**Records drawn from a dataset**.

------

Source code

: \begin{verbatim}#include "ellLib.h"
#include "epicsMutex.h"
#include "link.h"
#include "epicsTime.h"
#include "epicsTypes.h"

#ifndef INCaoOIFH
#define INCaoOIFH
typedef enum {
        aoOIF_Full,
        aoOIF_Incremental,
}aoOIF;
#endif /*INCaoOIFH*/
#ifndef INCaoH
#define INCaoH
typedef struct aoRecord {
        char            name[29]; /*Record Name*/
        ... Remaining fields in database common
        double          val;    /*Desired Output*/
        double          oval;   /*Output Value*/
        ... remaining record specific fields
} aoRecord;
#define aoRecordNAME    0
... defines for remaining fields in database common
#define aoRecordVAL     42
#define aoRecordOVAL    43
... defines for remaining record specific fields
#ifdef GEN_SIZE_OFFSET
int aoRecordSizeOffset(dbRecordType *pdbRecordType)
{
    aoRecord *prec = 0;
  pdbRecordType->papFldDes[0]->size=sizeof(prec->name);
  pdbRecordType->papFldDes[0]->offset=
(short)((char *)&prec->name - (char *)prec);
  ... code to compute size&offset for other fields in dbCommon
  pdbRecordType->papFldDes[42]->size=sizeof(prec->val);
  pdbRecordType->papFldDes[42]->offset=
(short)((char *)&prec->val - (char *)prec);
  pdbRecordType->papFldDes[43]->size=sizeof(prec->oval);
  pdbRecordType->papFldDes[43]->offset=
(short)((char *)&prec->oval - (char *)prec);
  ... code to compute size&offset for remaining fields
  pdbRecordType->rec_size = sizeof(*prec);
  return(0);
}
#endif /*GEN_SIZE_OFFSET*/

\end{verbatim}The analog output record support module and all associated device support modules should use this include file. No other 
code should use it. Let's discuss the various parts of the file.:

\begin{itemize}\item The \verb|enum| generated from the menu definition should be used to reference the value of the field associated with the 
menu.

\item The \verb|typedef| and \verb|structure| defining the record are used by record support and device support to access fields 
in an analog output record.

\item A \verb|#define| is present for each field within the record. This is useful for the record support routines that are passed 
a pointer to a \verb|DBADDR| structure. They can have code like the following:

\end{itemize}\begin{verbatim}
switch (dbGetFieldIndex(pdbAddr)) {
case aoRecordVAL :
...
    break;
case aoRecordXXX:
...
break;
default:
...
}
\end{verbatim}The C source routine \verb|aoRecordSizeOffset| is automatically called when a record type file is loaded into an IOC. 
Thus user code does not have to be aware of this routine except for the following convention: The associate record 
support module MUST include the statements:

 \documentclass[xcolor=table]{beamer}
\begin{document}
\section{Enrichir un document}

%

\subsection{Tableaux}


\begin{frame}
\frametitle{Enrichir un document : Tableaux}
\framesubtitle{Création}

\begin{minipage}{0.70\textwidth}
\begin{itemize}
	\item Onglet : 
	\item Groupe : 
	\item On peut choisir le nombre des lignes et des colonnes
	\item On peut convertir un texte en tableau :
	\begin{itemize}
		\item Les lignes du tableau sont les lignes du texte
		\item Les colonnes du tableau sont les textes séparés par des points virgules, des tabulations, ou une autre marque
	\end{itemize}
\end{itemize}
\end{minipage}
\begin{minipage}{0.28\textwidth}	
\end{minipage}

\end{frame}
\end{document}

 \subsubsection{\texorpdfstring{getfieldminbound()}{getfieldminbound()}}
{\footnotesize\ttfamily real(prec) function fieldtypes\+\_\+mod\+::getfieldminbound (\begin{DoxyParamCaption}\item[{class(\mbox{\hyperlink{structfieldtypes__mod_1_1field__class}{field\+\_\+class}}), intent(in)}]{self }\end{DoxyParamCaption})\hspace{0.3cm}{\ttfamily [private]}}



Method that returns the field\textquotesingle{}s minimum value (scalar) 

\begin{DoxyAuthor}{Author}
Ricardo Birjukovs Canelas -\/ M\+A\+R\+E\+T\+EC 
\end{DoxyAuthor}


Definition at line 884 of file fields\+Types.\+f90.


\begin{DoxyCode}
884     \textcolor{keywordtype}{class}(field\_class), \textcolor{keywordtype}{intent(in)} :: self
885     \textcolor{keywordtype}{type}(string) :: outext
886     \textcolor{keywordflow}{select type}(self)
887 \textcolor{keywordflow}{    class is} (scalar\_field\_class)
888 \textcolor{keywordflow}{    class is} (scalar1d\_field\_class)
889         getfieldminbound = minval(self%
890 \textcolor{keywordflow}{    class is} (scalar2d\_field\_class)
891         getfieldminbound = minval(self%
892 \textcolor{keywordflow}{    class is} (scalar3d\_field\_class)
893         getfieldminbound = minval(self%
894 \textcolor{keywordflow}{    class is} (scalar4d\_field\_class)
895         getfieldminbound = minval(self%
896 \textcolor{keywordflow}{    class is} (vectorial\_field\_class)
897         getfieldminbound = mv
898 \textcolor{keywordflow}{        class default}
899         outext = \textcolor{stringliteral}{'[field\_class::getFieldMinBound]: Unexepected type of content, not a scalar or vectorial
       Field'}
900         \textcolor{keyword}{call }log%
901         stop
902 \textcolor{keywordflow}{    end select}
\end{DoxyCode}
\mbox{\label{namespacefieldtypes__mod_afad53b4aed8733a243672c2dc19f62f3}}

------

**What you are asked to do**.
Please transcribe the data shown above in full, exactly as it stands.

**Expected answer**.
Source code

: \begin{verbatim}#include "ellLib.h"
#include "epicsMutex.h"
#include "link.h"
#include "epicsTime.h"
#include "epicsTypes.h"

#ifndef INCaoOIFH
#define INCaoOIFH
typedef enum {
        aoOIF_Full,
        aoOIF_Incremental,
}aoOIF;
#endif /*INCaoOIFH*/
#ifndef INCaoH
#define INCaoH
typedef struct aoRecord {
        char            name[29]; /*Record Name*/
        ... Remaining fields in database common
        double          val;    /*Desired Output*/
        double          oval;   /*Output Value*/
        ... remaining record specific fields
} aoRecord;
#define aoRecordNAME    0
... defines for remaining fields in database common
#define aoRecordVAL     42
#define aoRecordOVAL    43
... defines for remaining record specific fields
#ifdef GEN_SIZE_OFFSET
int aoRecordSizeOffset(dbRecordType *pdbRecordType)
{
    aoRecord *prec = 0;
  pdbRecordType->papFldDes[0]->size=sizeof(prec->name);
  pdbRecordType->papFldDes[0]->offset=
(short)((char *)&prec->name - (char *)prec);
  ... code to compute size&offset for other fields in dbCommon
  pdbRecordType->papFldDes[42]->size=sizeof(prec->val);
  pdbRecordType->papFldDes[42]->offset=
(short)((char *)&prec->val - (char *)prec);
  pdbRecordType->papFldDes[43]->size=sizeof(prec->oval);
  pdbRecordType->papFldDes[43]->offset=
(short)((char *)&prec->oval - (char *)prec);
  ... code to compute size&offset for remaining fields
  pdbRecordType->rec_size = sizeof(*prec);
  return(0);
}
#endif /*GEN_SIZE_OFFSET*/

\end{verbatim}The analog output record support module and all associated device support modules should use this include file. No other 
code should use it. Let's discuss the various parts of the file.:

\begin{itemize}\item The \verb|enum| generated from the menu definition should be used to reference the value of the field associated with the 
menu.

\item The \verb|typedef| and \verb|structure| defining the record are used by record support and device support to access fields 
in an analog output record.

\item A \verb|#define| is present for each field within the record. This is useful for the record support routines that are passed 
a pointer to a \verb|DBADDR| structure. They can have code like the following:

\end{itemize}\begin{verbatim}
switch (dbGetFieldIndex(pdbAddr)) {
case aoRecordVAL :
...
    break;
case aoRecordXXX:
...
break;
default:
...
}
\end{verbatim}The C source routine \verb|aoRecordSizeOffset| is automatically called when a record type file is loaded into an IOC. 
Thus user code does not have to be aware of this routine except for the following convention: The associate record 
support module MUST include the statements:

 \documentclass[xcolor=table]{beamer}
\begin{document}
\section{Enrichir un document}

%

\subsection{Tableaux}


\begin{frame}
\frametitle{Enrichir un document : Tableaux}
\framesubtitle{Création}

\begin{minipage}{0.70\textwidth}
\begin{itemize}
	\item Onglet : 
	\item Groupe : 
	\item On peut choisir le nombre des lignes et des colonnes
	\item On peut convertir un texte en tableau :
	\begin{itemize}
		\item Les lignes du tableau sont les lignes du texte
		\item Les colonnes du tableau sont les textes séparés par des points virgules, des tabulations, ou une autre marque
	\end{itemize}
\end{itemize}
\end{minipage}
\begin{minipage}{0.28\textwidth}	
\end{minipage}

\end{frame}
\end{document}

 \subsubsection{\texorpdfstring{getfieldminbound()}{getfieldminbound()}}
{\footnotesize\ttfamily real(prec) function fieldtypes\+\_\+mod\+::getfieldminbound (\begin{DoxyParamCaption}\item[{class(\mbox{\hyperlink{structfieldtypes__mod_1_1field__class}{field\+\_\+class}}), intent(in)}]{self }\end{DoxyParamCaption})\hspace{0.3cm}{\ttfamily [private]}}



Method that returns the field\textquotesingle{}s minimum value (scalar) 

\begin{DoxyAuthor}{Author}
Ricardo Birjukovs Canelas -\/ M\+A\+R\+E\+T\+EC 
\end{DoxyAuthor}


Definition at line 884 of file fields\+Types.\+f90.


\begin{DoxyCode}
884     \textcolor{keywordtype}{class}(field\_class), \textcolor{keywordtype}{intent(in)} :: self
885     \textcolor{keywordtype}{type}(string) :: outext
886     \textcolor{keywordflow}{select type}(self)
887 \textcolor{keywordflow}{    class is} (scalar\_field\_class)
888 \textcolor{keywordflow}{    class is} (scalar1d\_field\_class)
889         getfieldminbound = minval(self%
890 \textcolor{keywordflow}{    class is} (scalar2d\_field\_class)
891         getfieldminbound = minval(self%
892 \textcolor{keywordflow}{    class is} (scalar3d\_field\_class)
893         getfieldminbound = minval(self%
894 \textcolor{keywordflow}{    class is} (scalar4d\_field\_class)
895         getfieldminbound = minval(self%
896 \textcolor{keywordflow}{    class is} (vectorial\_field\_class)
897         getfieldminbound = mv
898 \textcolor{keywordflow}{        class default}
899         outext = \textcolor{stringliteral}{'[field\_class::getFieldMinBound]: Unexepected type of content, not a scalar or vectorial
       Field'}
900         \textcolor{keyword}{call }log%
901         stop
902 \textcolor{keywordflow}{    end select}
\end{DoxyCode}
\mbox{\label{namespacefieldtypes__mod_afad53b4aed8733a243672c2dc19f62f3}}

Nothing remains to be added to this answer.